[Date Prev][Date Next][Thread Prev][Thread Next][Date Index][Thread Index]

Re: [XEN v3] xen/arm64: io: Decode ldr/str post-indexing instructions



On Thu, 20 Jan 2022 21:55:27 +0000
Ayan Kumar Halder <ayan.kumar.halder@xxxxxxxxxx> wrote:

Hi,

> At the moment, Xen is only handling data abort with valid syndrome (i.e.
> ISV=0). Unfortunately, this doesn't cover all the instructions a domain
> could use to access MMIO regions.
> 
> For instance, a baremetal OS can use any of the following instructions, where
> x1 contains the address of the MMIO region:
> 
> 1.      ldr     x2,    [x1],    #4

That looks dodgy, since is misaligns the pointer afterwards.
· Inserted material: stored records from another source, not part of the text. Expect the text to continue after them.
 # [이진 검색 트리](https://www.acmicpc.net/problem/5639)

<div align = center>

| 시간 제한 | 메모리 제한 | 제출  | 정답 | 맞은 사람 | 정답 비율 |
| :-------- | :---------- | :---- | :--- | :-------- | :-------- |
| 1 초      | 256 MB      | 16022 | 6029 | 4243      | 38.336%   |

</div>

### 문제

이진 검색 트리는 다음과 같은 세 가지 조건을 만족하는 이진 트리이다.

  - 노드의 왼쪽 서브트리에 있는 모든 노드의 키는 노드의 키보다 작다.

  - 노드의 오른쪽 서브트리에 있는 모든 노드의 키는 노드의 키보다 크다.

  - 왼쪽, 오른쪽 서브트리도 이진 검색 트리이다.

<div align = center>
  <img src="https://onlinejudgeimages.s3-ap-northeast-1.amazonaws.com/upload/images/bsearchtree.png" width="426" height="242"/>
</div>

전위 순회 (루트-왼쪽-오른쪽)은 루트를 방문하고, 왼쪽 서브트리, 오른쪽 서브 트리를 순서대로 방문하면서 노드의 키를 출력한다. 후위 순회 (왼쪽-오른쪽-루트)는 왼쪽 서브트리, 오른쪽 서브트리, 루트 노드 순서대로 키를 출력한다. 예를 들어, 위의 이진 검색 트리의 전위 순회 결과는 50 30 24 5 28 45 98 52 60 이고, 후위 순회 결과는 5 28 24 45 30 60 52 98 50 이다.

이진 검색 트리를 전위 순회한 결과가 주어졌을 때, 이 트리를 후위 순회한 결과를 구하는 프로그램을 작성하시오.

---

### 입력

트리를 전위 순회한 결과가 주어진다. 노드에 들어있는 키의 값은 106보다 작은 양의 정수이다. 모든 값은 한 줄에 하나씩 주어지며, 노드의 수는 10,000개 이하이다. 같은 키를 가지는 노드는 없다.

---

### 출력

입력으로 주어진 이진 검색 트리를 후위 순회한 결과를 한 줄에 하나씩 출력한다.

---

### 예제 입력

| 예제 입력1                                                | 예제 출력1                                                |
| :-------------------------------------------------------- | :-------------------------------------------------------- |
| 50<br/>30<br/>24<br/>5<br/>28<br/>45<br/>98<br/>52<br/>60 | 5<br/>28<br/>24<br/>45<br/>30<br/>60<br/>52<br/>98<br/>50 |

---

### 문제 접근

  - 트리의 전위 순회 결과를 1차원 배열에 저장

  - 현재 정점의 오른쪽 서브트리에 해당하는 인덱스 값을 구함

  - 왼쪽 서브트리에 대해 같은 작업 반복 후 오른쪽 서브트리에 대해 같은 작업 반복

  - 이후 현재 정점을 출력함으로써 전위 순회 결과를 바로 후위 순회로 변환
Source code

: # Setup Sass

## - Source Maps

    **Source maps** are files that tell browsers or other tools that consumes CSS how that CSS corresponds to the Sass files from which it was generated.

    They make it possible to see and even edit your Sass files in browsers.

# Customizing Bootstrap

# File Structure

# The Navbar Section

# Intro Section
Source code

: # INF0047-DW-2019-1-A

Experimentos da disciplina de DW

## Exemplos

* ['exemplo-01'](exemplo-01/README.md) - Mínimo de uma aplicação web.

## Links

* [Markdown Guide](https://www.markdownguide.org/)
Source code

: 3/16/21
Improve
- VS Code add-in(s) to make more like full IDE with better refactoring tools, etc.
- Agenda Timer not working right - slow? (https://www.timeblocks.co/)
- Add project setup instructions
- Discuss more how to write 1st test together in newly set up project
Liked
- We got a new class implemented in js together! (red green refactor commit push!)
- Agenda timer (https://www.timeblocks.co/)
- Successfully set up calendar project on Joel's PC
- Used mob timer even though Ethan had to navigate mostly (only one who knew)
MMIO
access typically go to device memory, which must be naturally aligned.
Just don't give a bad example here and change that to a multiple of 8.

> 2.      ldr     w2,    [x1],    #-4

(this one is fine, btw, because it's a 32-bit read)

> 3.      ldr     x2,    [x1],    #-8
> 4.      ldr     w2,    [x1],    #4
> 5.      ldrh    w2,    [x1],    #8
> 6.      ldrb    w2,    [x1],    #16

More naturally I'd use the data size of the postindex value ...
ldr  x2 ... #-8
ldr  w2 ... #4
ldrh w2 ... #2
ldrb w2 ... #1

> 7.      str     x2,    [x1],    #4

This is a again problematic, because x1 is not 8-byte aligned anymore
after that.

> 8.      str     w2,    [x1],    #-4
> 9.      strh    w2,    [x1],    #8
> 10.     strb    w2,    [x1],    #16
> 
> In the following two instructions, sp contains the address of the MMIO 
> region:-

Really? I don't think you should give people funny ideas, just mention
that the Rn register could theoretically be the stack pointer.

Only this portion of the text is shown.